À COEUR OUVERT: ““J’ai été en couple avec un narcissique””
Pendant 4 ans, Stefanie, 31 ans, a eu une relation toxique avec Jelle, 41 ans. Après la énième rupture, elle a réalisé dans quel type de relation destructrice elle se trouvait et qu’elle avait affaire à un narcissique. Elle raconte l’impact de cette relation, qui laisse encore des traces profondes.

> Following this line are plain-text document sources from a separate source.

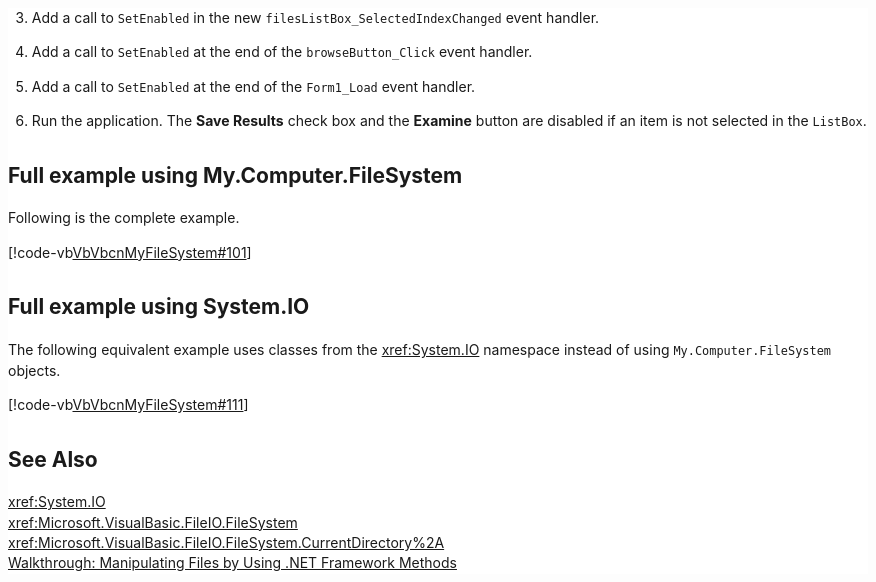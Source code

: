 3.  Add a call to `SetEnabled` in the new `filesListBox_SelectedIndexChanged` event handler.  
  
4.  Add a call to `SetEnabled` at the end of the `browseButton_Click` event handler.  
  
5.  Add a call to `SetEnabled` at the end of the `Form1_Load` event handler.  
  
6.  Run the application. The **Save Results** check box and the **Examine** button are disabled if an item is not selected in the `ListBox`.  
  
## Full example using My.Computer.FileSystem  
 Following is the complete example.  
  
 [!code-vb[VbVbcnMyFileSystem#101](../../../../visual-basic/developing-apps/programming/drives-directories-files/codesnippet/VisualBasic/walkthrough-manipulating-files-and-directories_8.vb)]  
  
## Full example using System.IO  
 The following equivalent example uses classes from the <xref:System.IO> namespace instead of using `My.Computer.FileSystem` objects.  
  
 [!code-vb[VbVbcnMyFileSystem#111](../../../../visual-basic/developing-apps/programming/drives-directories-files/codesnippet/VisualBasic/walkthrough-manipulating-files-and-directories_9.vb)]  
  
## See Also  
 <xref:System.IO>  
 <xref:Microsoft.VisualBasic.FileIO.FileSystem>  
 <xref:Microsoft.VisualBasic.FileIO.FileSystem.CurrentDirectory%2A>  
 [Walkthrough: Manipulating Files by Using .NET Framework Methods](../../../../visual-basic/developing-apps/programming/drives-directories-files/walkthrough-manipulating-files-by-using-net-framework-methods.md)
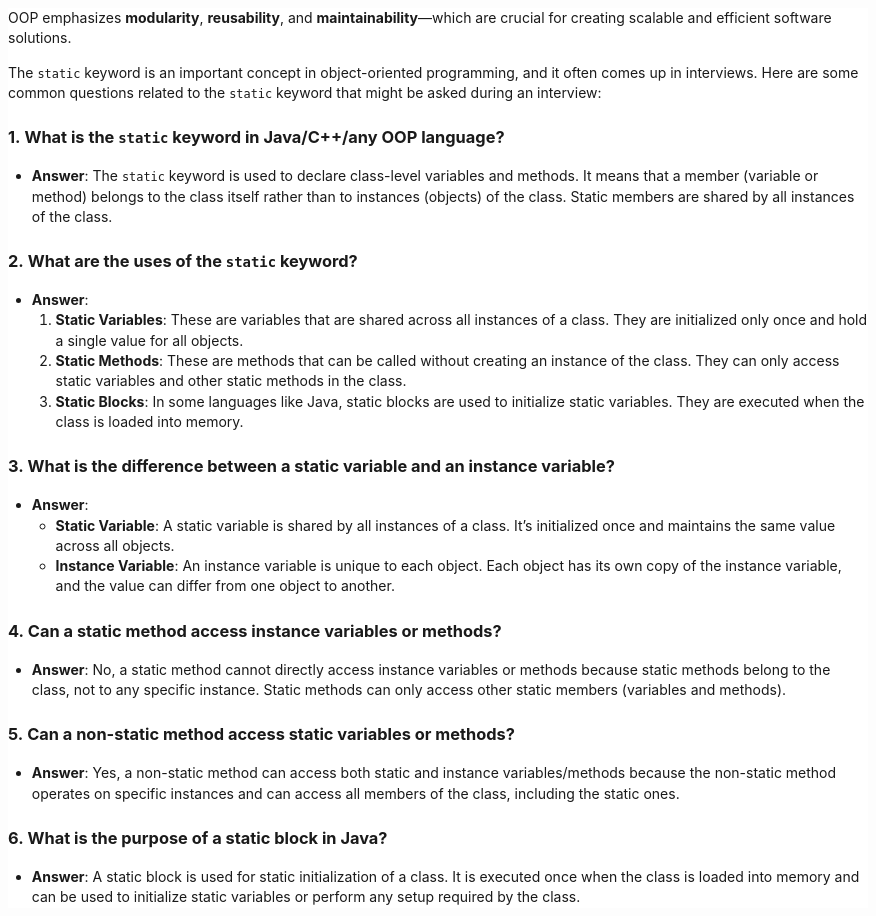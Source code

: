 OOP emphasizes **modularity**, **reusability**, and **maintainability**—which are crucial for creating scalable and efficient software solutions.





The `static` keyword is an important concept in object-oriented programming, and it often comes up in interviews. Here are some common questions related to the `static` keyword that might be asked during an interview:

### 1. **What is the `static` keyword in Java/C++/any OOP language?**

- **Answer**: The `static` keyword is used to declare class-level variables and methods. It means that a member (variable or method) belongs to the class itself rather than to instances (objects) of the class. Static members are shared by all instances of the class.

### 2. **What are the uses of the `static` keyword?**

- **Answer**:
    1. **Static Variables**: These are variables that are shared across all instances of a class. They are initialized only once and hold a single value for all objects.
    2. **Static Methods**: These are methods that can be called without creating an instance of the class. They can only access static variables and other static methods in the class.
    3. **Static Blocks**: In some languages like Java, static blocks are used to initialize static variables. They are executed when the class is loaded into memory.

### 3. **What is the difference between a static variable and an instance variable?**

- **Answer**:
    - **Static Variable**: A static variable is shared by all instances of a class. It’s initialized once and maintains the same value across all objects.
    - **Instance Variable**: An instance variable is unique to each object. Each object has its own copy of the instance variable, and the value can differ from one object to another.

### 4. **Can a static method access instance variables or methods?**

- **Answer**: No, a static method cannot directly access instance variables or methods because static methods belong to the class, not to any specific instance. Static methods can only access other static members (variables and methods).

### 5. **Can a non-static method access static variables or methods?**

- **Answer**: Yes, a non-static method can access both static and instance variables/methods because the non-static method operates on specific instances and can access all members of the class, including the static ones.

### 6. **What is the purpose of a static block in Java?**

- **Answer**: A static block is used for static initialization of a class. It is executed once when the class is loaded into memory and can be used to initialize static variables or perform any setup required by the class.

« Cet homme va m’amener des problèmes. Sans même avoir échangé un mot, ce fut la première impression que j’ai eue de Jelle lorsque je l’ai vu à une fête. Après coup, j’aurais dû écouter mon intuition, mais c’est trop tard. Quand j’ai réalisé que Jelle connaissait quelques-uns de mes amis, nous avons commencé à discuter. Malgré une différence d’âge de 10 ans, nous semblions parler le même langage et être sur la même longueur d’onde. Ce soir-là, nous ne nous sommes pas quittés. Nous avons échangé nos numéros et, lorsque nous nous sommes revus, ce fut le coup de foudre. Notre relation a commencé comme un conte de fées. Il savait comment appuyer sur les bons boutons. Jelle était affectueux et charmant. Il savait quoi dire pour faire battre mon cœur. J’étais impressionnée par lui, et lui par moi. Il me traitait comme une princesse, m’adorait et me mettait sur un piédestal. Et avouons-le: quelle femme n’aime pas être admirée? Je ne pouvais que tomber follement amoureuse de lui.

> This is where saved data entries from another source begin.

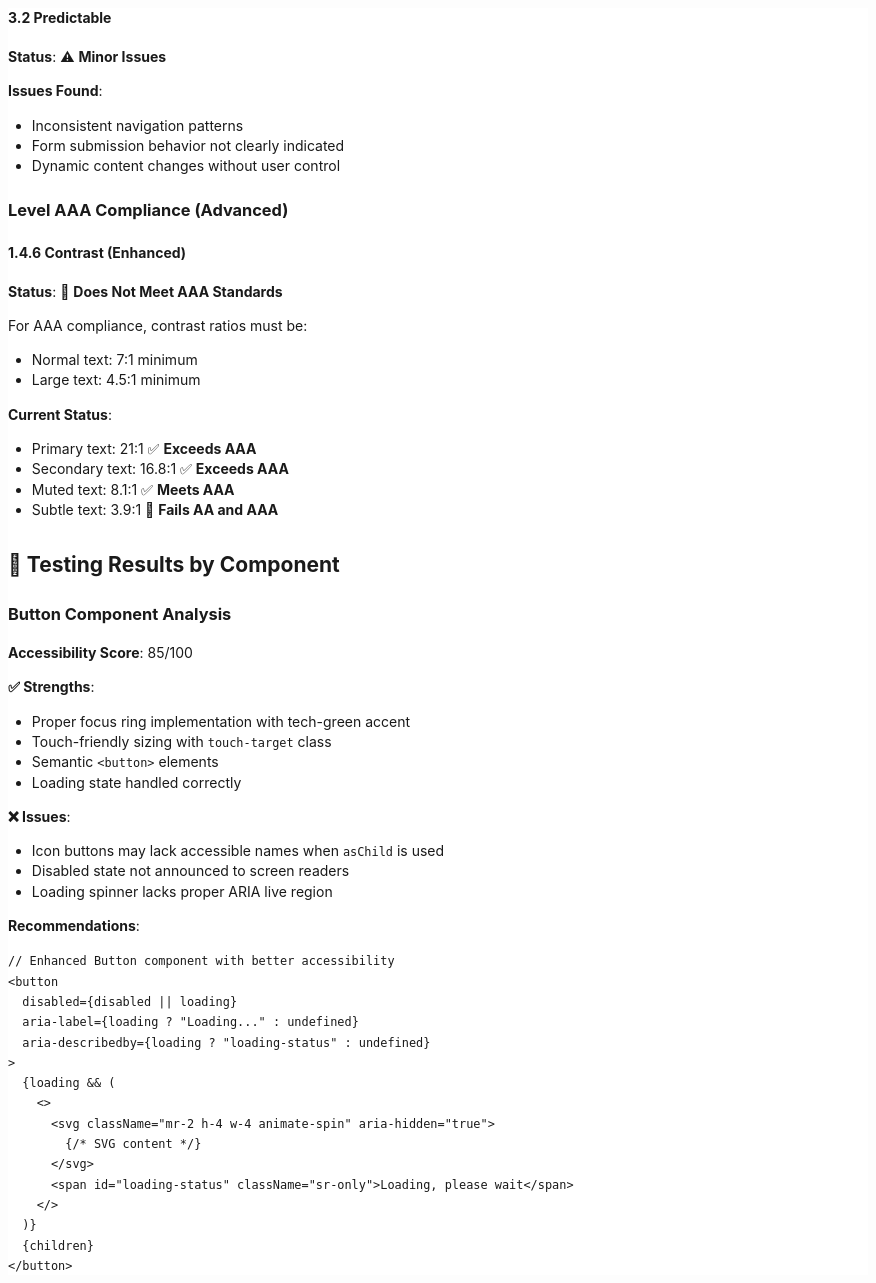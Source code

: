 #### 3.2 Predictable

**Status**: ⚠️ **Minor Issues**

**Issues Found**:
- Inconsistent navigation patterns
- Form submission behavior not clearly indicated
- Dynamic content changes without user control

### Level AAA Compliance (Advanced)

#### 1.4.6 Contrast (Enhanced)

**Status**: 🔴 **Does Not Meet AAA Standards**

For AAA compliance, contrast ratios must be:
- Normal text: 7:1 minimum
- Large text: 4.5:1 minimum

**Current Status**:
- Primary text: 21:1 ✅ **Exceeds AAA**
- Secondary text: 16.8:1 ✅ **Exceeds AAA**
- Muted text: 8.1:1 ✅ **Meets AAA**
- Subtle text: 3.9:1 🔴 **Fails AA and AAA**

## 🧪 Testing Results by Component

### Button Component Analysis

**Accessibility Score**: 85/100

**✅ Strengths**:
- Proper focus ring implementation with tech-green accent
- Touch-friendly sizing with `touch-target` class
- Semantic `<button>` elements
- Loading state handled correctly

**❌ Issues**:
- Icon buttons may lack accessible names when `asChild` is used
- Disabled state not announced to screen readers
- Loading spinner lacks proper ARIA live region

**Recommendations**:
```tsx
// Enhanced Button component with better accessibility
<button 
  disabled={disabled || loading}
  aria-label={loading ? "Loading..." : undefined}
  aria-describedby={loading ? "loading-status" : undefined}
>
  {loading && (
    <>
      <svg className="mr-2 h-4 w-4 animate-spin" aria-hidden="true">
        {/* SVG content */}
      </svg>
      <span id="loading-status" className="sr-only">Loading, please wait</span>
    </>
  )}
  {children}
</button>
```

Il me donnait l’impression d’être l’amour de sa vie et même plus que ça. J’étais son âme sœur, sa moitié. Durant les 6 premiers mois de notre relation, j’étais sur un petit nuage, mais tout a changé quand Jelle a soudainement disparu sans laisser de trace, suivi d’une période de silence radio total.

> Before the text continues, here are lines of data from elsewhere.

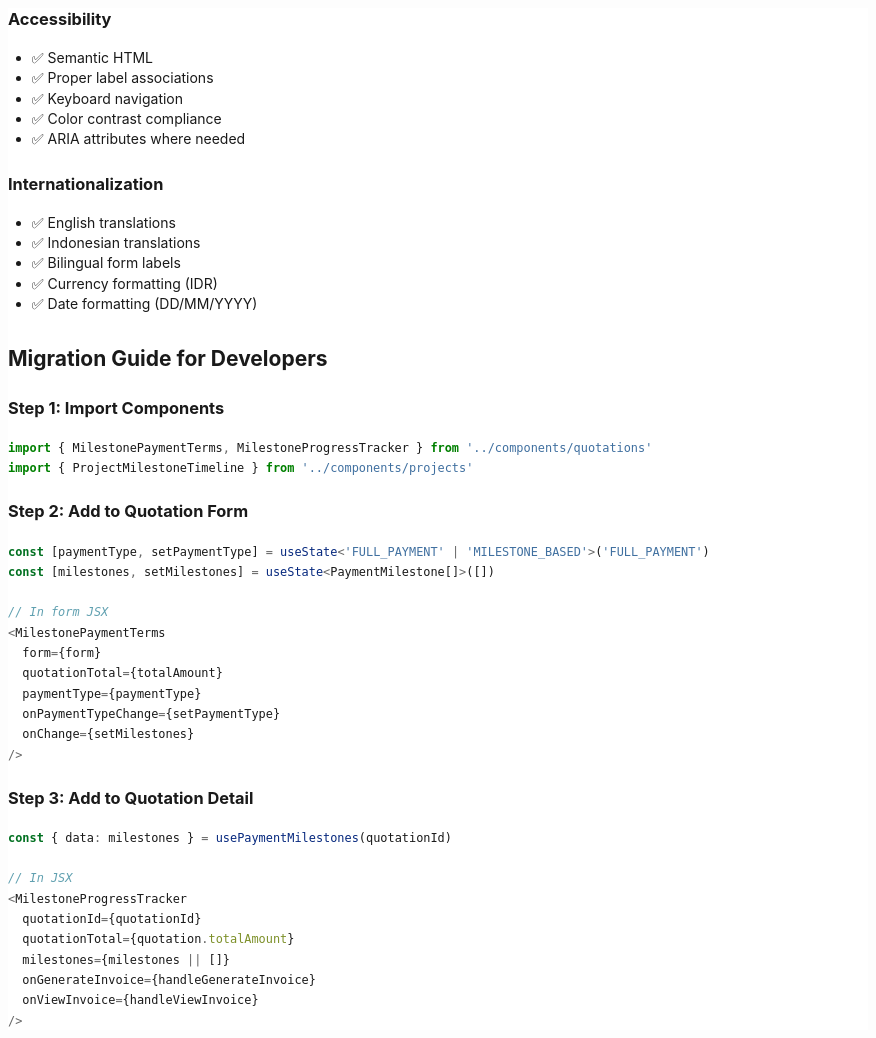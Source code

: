 ### Accessibility
- ✅ Semantic HTML
- ✅ Proper label associations
- ✅ Keyboard navigation
- ✅ Color contrast compliance
- ✅ ARIA attributes where needed

### Internationalization
- ✅ English translations
- ✅ Indonesian translations
- ✅ Bilingual form labels
- ✅ Currency formatting (IDR)
- ✅ Date formatting (DD/MM/YYYY)

## Migration Guide for Developers

### Step 1: Import Components
```typescript
import { MilestonePaymentTerms, MilestoneProgressTracker } from '../components/quotations'
import { ProjectMilestoneTimeline } from '../components/projects'
```

### Step 2: Add to Quotation Form
```typescript
const [paymentType, setPaymentType] = useState<'FULL_PAYMENT' | 'MILESTONE_BASED'>('FULL_PAYMENT')
const [milestones, setMilestones] = useState<PaymentMilestone[]>([])

// In form JSX
<MilestonePaymentTerms
  form={form}
  quotationTotal={totalAmount}
  paymentType={paymentType}
  onPaymentTypeChange={setPaymentType}
  onChange={setMilestones}
/>
```

### Step 3: Add to Quotation Detail
```typescript
const { data: milestones } = usePaymentMilestones(quotationId)

// In JSX
<MilestoneProgressTracker
  quotationId={quotationId}
  quotationTotal={quotation.totalAmount}
  milestones={milestones || []}
  onGenerateInvoice={handleGenerateInvoice}
  onViewInvoice={handleViewInvoice}
/>
```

Quand j’envoyais des messages, il ne répondait pas. Mes appels restaient sans réponse et quand je sonnais à sa porte, il ne m’ouvrait pas. Je ne comprenais pas pourquoi il avait cessé de donner signe de vie. Seuls ses réseaux sociaux montraient qu’il avait supprimé toutes les photos et messages me concernant. J’étais en état de choc, mais je voulais surtout comprendre. Après beaucoup d’insistance, Jelle a finalement donné signe de vie. Il a dit qu’il avait des sentiments pour une collègue avec qui il avait eu une relation avant que nous nous mettions en couple. J’étais enfin fixée, ma plus grande peur était devenue réalité. J’avais le cœur brisé, mais j’ai décidé de laisser partir Jelle. On ne choisit pas de qui on tombe amoureux et je ne pouvais pas le forcer à m’aimer. J’ai essayé de continuer sans lui, jusqu’à ce qu’il m’annonce, 3 semaines plus tard, qu’il avait commis la plus grande erreur de sa vie et que je lui manquais. Il prétendait qu’il ne pouvait pas vivre sans moi et qu’il voulait redonner une chance à notre relation. J’étais encore follement amoureuse de lui, j’étais aux anges.
Comme un boomerang
Je lui ai donné une deuxième chance, mais peu à peu, j’ai eu l’impression de ne plus avoir affaire au même Jelle. De jour en jour, il devenait plus distant et négatif. Et puis il cachait son téléphone. J’avais le sentiment qu’il parlait à d’autres femmes, mais quand j’en parlais, il prétendait que c’était des copines et que j’étais parano. Quand il rentrait de soirée avec des marques sur le cou et le dos, il affirmait qu’il avait été victime de violence gratuite. Il avait toujours une excuse pour tout et réussissait chaque fois à me manipuler.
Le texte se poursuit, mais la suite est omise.